▸ What is needed
Please keep to the lines below from the one with "DTOs, functional context" through the one with "- Async execution with timeout handling", and restate them word for word, ends included.

- - - - - - -

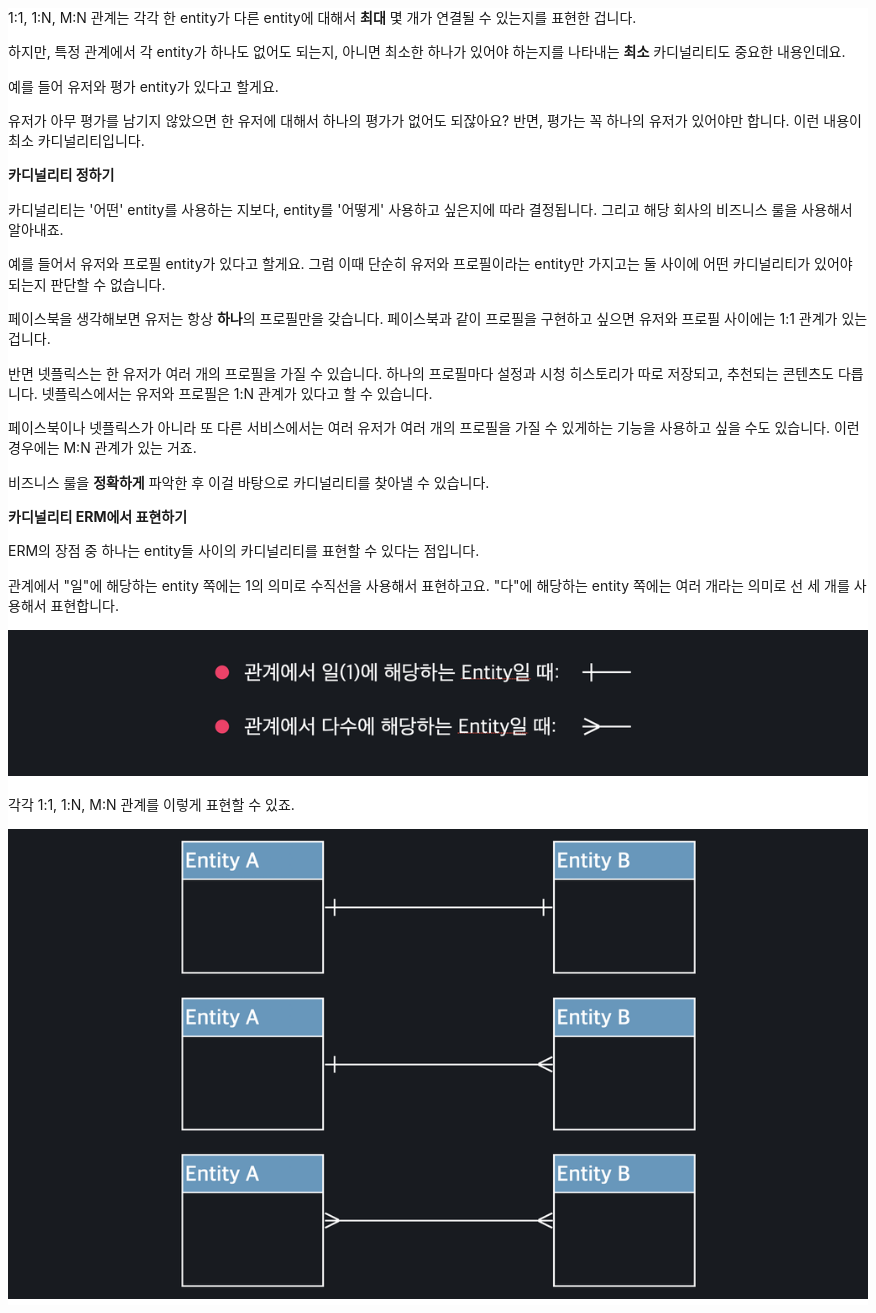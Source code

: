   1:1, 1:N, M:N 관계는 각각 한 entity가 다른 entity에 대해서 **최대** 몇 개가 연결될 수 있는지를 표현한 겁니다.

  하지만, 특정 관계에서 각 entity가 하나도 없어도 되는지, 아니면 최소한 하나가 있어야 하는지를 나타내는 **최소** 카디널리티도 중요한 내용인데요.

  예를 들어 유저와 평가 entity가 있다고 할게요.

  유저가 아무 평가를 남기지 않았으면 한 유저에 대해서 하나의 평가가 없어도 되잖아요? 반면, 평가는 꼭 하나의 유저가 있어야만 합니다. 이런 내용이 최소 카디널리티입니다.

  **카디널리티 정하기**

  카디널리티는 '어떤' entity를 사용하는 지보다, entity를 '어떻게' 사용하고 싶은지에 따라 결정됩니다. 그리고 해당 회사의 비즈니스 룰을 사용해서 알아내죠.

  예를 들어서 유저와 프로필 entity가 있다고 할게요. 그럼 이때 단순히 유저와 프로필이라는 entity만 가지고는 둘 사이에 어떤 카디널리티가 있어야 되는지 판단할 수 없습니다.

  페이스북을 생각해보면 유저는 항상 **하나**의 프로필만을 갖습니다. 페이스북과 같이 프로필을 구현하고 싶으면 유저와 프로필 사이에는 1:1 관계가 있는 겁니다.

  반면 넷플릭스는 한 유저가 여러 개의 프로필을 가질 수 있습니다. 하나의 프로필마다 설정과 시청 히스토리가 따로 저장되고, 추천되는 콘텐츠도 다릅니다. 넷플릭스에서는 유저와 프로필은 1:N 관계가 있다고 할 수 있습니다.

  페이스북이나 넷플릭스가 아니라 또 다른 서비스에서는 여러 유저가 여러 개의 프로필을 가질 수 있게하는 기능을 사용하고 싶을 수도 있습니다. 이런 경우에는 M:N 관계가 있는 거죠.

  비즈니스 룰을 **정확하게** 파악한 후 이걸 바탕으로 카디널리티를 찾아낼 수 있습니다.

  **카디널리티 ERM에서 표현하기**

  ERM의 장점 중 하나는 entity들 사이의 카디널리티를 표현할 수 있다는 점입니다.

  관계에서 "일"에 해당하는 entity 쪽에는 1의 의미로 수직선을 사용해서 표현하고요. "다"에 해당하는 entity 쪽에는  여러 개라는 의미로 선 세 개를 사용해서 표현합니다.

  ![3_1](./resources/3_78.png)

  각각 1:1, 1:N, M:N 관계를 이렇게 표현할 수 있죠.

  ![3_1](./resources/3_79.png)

- - - - - - -

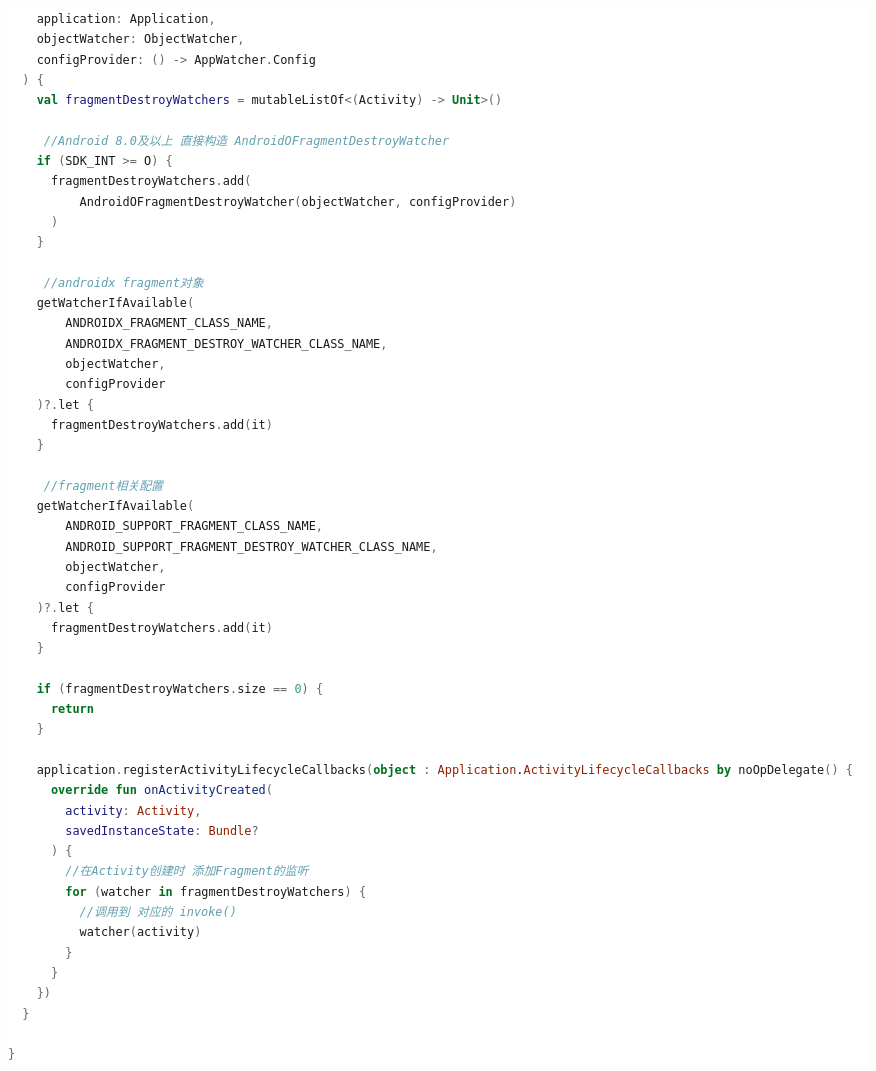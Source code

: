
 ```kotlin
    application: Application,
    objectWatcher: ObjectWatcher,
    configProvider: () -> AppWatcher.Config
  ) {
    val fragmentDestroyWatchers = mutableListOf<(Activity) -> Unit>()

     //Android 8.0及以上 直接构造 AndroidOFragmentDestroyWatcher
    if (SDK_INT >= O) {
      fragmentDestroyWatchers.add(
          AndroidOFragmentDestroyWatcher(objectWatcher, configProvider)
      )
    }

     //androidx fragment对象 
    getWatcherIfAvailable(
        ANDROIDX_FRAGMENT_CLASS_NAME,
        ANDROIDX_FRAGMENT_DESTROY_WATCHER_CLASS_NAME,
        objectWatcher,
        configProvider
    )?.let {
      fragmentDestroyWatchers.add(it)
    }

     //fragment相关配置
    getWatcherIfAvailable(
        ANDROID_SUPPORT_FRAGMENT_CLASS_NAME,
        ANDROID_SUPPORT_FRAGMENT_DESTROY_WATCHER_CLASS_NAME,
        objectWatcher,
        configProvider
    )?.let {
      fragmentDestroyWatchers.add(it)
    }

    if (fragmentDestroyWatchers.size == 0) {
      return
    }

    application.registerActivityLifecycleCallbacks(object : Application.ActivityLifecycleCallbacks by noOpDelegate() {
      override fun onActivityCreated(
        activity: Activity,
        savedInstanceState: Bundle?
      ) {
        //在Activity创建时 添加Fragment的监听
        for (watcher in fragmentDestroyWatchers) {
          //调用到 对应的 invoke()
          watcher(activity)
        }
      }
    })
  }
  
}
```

- - - - - - -

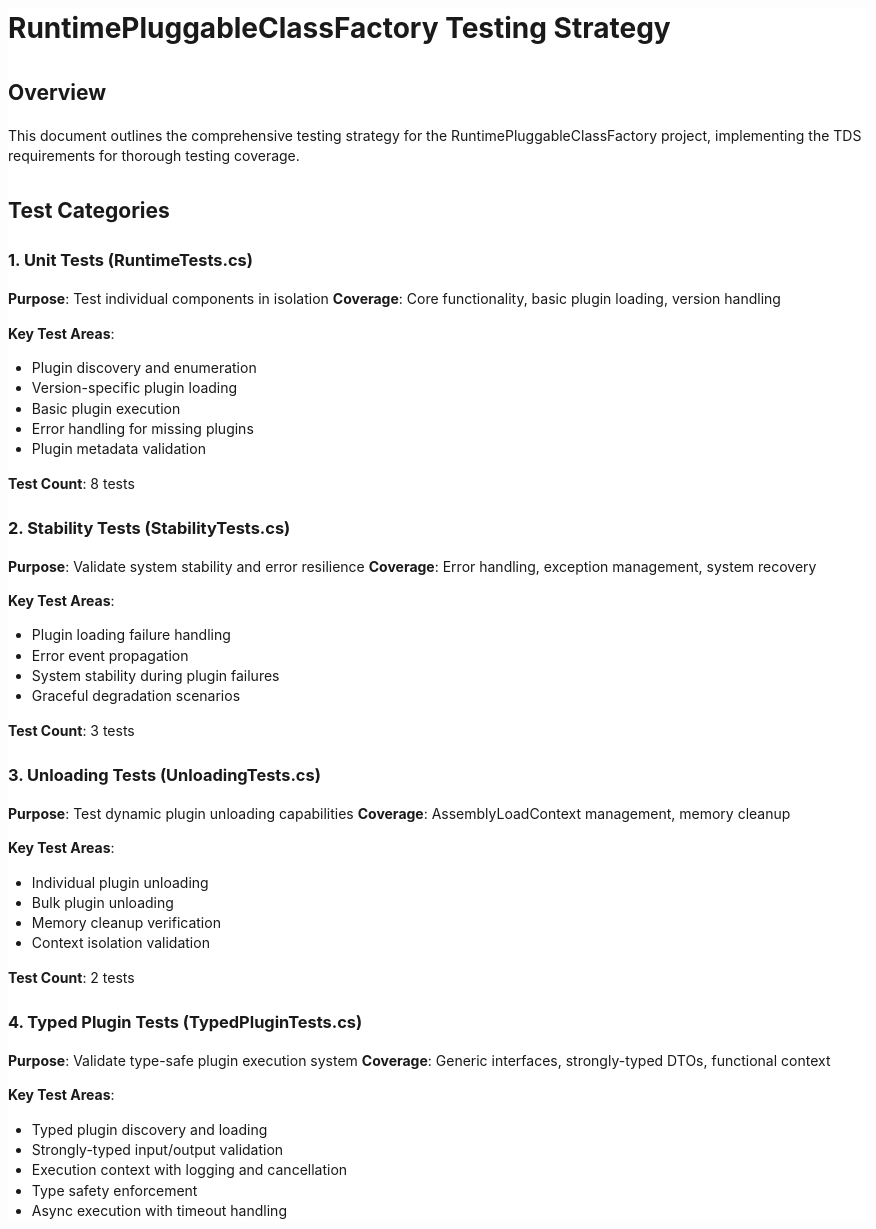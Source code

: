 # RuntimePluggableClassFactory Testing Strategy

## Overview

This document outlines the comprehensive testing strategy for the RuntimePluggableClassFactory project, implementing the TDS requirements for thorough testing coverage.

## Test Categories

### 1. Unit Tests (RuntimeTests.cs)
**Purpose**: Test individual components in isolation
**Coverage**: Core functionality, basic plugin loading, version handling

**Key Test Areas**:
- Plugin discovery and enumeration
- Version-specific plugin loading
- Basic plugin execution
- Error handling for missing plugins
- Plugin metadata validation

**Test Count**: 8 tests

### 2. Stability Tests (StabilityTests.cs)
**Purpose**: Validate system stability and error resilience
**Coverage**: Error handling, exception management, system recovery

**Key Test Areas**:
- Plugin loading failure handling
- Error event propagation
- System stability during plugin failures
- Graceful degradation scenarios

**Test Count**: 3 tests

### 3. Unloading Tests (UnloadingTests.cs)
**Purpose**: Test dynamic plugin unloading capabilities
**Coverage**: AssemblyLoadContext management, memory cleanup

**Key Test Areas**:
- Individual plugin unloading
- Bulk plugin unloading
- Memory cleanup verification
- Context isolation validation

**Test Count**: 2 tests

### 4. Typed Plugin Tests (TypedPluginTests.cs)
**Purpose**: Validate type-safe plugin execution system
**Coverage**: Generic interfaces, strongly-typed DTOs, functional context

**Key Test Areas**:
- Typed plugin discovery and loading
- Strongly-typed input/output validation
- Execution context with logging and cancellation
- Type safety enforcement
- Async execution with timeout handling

- - - - - - -

▸ Result for this exercise
**Coverage**: Generic interfaces, strongly-typed DTOs, functional context

**Key Test Areas**:
- Typed plugin discovery and loading
- Strongly-typed input/output validation
- Execution context with logging and cancellation
- Type safety enforcement
- Async execution with timeout handling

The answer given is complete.